*EXERCISE BRIEF*.
From the first line of the records below through the line with "## :computer: Desenvolvimento", output each line exactly; skip the pictures.

*EXTRACTED DATA*.
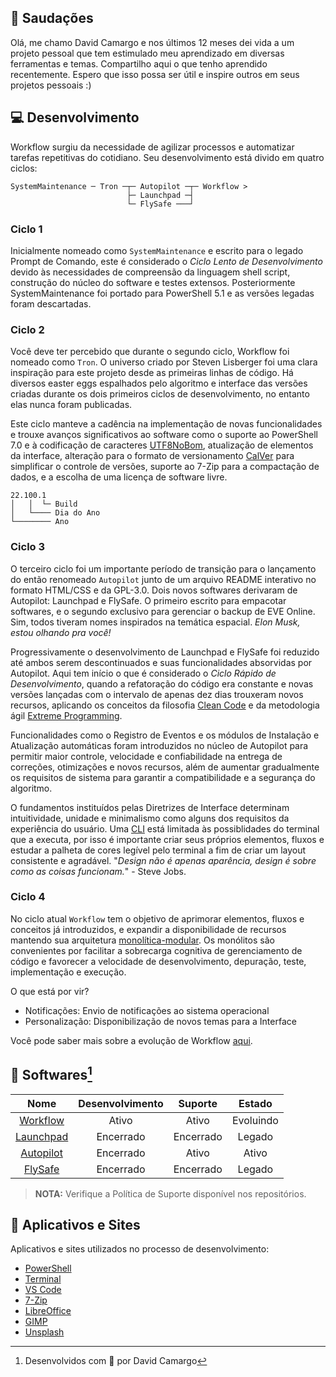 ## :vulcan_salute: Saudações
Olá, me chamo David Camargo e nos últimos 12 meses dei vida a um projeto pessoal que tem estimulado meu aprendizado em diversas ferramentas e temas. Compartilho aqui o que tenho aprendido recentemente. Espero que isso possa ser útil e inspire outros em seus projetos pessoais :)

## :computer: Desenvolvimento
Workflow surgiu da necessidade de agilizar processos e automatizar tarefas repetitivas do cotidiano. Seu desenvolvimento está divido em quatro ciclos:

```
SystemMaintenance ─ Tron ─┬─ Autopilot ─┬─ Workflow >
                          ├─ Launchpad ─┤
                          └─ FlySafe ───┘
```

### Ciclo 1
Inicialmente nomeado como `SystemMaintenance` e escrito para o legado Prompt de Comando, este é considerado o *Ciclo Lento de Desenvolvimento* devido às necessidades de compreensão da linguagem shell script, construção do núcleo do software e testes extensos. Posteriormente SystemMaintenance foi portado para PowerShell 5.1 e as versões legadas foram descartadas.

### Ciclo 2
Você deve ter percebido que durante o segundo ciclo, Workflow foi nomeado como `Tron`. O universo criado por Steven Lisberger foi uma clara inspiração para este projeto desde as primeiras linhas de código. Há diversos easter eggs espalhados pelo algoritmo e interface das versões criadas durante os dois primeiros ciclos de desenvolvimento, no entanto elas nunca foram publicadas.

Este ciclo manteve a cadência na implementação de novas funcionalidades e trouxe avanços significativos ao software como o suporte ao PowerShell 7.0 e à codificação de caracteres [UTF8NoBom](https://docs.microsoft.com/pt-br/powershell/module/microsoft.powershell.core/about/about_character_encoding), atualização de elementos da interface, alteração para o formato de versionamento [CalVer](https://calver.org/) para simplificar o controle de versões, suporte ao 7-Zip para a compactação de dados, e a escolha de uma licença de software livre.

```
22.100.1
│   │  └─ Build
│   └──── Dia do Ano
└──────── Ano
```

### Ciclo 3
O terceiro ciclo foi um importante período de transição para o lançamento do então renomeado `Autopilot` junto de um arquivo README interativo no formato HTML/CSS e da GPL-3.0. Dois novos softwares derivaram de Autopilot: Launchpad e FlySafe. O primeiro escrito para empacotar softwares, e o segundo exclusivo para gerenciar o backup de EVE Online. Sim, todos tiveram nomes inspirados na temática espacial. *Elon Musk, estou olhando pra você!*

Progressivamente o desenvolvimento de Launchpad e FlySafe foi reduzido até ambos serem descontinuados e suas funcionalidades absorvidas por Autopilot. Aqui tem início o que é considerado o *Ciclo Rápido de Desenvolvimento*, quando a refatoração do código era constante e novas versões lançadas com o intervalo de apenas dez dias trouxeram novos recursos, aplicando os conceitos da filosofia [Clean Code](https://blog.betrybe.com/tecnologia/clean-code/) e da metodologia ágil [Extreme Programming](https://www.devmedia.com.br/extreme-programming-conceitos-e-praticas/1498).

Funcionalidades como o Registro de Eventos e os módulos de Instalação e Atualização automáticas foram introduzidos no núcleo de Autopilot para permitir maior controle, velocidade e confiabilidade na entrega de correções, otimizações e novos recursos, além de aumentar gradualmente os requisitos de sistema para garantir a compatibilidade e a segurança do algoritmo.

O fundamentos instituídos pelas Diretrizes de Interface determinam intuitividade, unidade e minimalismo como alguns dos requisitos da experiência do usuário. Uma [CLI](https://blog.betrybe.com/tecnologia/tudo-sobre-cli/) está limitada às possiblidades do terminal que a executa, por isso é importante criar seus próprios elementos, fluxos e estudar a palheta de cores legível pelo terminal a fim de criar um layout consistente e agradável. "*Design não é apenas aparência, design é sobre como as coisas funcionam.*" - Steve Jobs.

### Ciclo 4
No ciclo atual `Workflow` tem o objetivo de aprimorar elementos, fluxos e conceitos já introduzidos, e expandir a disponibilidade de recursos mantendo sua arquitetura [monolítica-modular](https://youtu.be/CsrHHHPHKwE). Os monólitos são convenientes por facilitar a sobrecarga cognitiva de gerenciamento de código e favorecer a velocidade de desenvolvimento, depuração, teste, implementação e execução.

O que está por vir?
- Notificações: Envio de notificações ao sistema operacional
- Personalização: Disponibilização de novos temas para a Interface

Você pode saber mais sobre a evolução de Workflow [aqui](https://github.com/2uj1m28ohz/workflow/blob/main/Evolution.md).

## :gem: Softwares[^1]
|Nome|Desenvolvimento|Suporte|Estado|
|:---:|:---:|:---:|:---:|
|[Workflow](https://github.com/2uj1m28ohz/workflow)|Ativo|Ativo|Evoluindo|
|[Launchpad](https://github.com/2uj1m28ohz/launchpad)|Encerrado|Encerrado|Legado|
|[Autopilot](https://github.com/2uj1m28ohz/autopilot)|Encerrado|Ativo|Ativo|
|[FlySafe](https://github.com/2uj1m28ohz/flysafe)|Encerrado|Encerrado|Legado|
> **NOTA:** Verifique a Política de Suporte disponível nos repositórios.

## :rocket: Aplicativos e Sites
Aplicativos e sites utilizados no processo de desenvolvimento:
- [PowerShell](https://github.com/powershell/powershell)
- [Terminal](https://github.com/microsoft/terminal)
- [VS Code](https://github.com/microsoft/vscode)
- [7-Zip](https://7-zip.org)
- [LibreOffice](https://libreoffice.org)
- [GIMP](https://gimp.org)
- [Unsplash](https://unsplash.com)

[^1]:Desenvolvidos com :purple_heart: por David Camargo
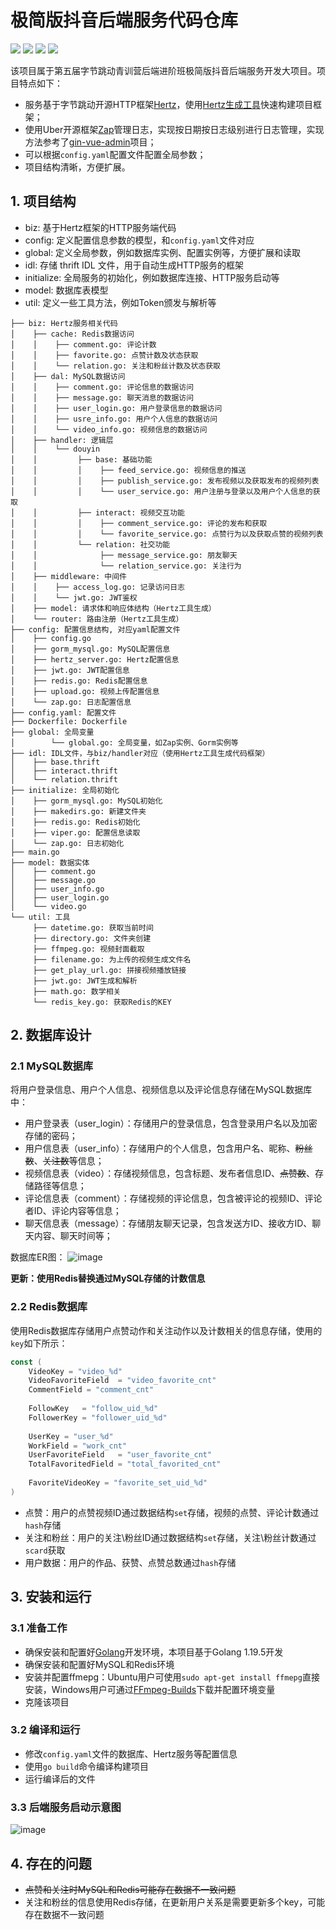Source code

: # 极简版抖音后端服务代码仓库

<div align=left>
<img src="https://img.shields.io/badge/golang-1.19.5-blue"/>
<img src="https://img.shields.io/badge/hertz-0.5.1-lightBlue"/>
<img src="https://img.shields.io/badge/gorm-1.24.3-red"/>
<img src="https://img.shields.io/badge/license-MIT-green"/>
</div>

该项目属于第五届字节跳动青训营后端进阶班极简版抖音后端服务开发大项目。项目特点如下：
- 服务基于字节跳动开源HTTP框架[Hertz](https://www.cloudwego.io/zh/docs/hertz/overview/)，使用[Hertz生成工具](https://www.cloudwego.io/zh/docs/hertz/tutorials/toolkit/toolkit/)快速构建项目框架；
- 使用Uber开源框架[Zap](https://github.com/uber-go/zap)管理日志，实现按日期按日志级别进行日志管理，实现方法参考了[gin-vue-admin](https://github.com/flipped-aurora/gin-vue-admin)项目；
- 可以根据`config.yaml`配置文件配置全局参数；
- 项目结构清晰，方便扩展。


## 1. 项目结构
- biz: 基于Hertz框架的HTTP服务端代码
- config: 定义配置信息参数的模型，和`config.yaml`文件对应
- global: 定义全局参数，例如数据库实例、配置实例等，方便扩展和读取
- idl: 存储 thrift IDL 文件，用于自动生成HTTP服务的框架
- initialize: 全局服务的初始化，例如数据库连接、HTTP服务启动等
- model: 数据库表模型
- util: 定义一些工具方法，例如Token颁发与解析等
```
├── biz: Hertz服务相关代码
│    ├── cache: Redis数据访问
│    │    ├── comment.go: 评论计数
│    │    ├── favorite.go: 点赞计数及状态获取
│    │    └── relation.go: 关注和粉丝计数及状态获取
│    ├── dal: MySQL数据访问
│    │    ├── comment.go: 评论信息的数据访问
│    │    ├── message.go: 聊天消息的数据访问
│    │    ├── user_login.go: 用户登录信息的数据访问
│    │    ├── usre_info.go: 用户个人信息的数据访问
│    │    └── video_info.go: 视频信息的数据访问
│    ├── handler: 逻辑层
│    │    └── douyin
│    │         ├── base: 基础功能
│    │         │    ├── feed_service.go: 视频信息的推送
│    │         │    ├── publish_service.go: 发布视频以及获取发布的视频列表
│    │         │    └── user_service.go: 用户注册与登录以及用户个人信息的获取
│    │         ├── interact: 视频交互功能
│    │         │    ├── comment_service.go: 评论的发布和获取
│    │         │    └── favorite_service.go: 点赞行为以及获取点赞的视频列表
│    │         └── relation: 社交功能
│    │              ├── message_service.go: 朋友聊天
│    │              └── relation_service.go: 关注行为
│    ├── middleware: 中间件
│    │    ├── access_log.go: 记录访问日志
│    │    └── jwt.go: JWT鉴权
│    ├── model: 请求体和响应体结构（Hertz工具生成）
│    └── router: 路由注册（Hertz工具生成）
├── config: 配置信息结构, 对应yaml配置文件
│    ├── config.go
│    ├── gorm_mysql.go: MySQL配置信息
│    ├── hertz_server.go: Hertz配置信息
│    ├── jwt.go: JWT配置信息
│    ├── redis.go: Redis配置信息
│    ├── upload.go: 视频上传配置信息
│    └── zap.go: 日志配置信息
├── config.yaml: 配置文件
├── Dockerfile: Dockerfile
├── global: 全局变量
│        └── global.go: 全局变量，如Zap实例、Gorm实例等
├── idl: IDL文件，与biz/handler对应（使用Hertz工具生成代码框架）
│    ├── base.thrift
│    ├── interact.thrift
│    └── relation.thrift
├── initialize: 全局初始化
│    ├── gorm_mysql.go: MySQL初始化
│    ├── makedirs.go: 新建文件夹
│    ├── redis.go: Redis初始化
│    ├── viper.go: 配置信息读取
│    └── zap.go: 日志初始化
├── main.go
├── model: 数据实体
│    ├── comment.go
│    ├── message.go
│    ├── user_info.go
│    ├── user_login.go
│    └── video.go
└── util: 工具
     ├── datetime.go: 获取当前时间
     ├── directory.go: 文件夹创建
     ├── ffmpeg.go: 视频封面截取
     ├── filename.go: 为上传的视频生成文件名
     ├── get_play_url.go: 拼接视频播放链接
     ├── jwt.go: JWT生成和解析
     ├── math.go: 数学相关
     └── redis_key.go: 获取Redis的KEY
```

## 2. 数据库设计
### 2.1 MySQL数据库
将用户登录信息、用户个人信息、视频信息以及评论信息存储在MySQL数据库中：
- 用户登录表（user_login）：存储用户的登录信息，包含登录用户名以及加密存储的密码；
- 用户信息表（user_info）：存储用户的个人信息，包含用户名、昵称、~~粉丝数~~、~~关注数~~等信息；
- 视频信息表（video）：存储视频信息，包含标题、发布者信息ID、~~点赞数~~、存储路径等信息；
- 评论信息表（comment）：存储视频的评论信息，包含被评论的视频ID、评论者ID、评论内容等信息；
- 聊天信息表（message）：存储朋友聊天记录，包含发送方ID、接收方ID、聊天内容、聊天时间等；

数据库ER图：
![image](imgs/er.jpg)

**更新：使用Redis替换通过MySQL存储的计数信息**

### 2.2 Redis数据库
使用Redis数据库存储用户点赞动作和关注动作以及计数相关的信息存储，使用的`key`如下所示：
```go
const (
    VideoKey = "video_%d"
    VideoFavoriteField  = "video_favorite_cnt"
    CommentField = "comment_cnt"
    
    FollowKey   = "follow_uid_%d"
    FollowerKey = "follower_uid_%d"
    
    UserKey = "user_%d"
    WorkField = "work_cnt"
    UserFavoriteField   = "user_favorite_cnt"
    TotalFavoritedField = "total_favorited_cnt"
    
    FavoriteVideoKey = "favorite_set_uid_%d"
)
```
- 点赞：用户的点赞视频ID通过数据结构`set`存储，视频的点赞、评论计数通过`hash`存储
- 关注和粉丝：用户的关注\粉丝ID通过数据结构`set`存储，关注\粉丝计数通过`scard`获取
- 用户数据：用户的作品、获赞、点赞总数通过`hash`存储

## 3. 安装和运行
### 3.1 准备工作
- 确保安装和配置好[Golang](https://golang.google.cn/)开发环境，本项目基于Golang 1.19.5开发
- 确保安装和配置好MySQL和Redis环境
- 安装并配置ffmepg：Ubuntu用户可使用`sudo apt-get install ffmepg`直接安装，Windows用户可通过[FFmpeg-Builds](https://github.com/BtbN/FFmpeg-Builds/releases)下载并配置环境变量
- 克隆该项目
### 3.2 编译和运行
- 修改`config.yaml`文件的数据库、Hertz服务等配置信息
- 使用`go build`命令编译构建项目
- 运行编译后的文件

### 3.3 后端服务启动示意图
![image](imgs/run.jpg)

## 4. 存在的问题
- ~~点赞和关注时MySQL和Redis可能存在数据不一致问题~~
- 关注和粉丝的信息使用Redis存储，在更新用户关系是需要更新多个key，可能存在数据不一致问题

*SOLUTION TO THE EXERCISE*.
 ## :vulcan_salute: Saudações
Olá, me chamo David Camargo e nos últimos 12 meses dei vida a um projeto pessoal que tem estimulado meu aprendizado em diversas ferramentas e temas. Compartilho aqui o que tenho aprendido recentemente. Espero que isso possa ser útil e inspire outros em seus projetos pessoais :)

## :computer: Desenvolvimento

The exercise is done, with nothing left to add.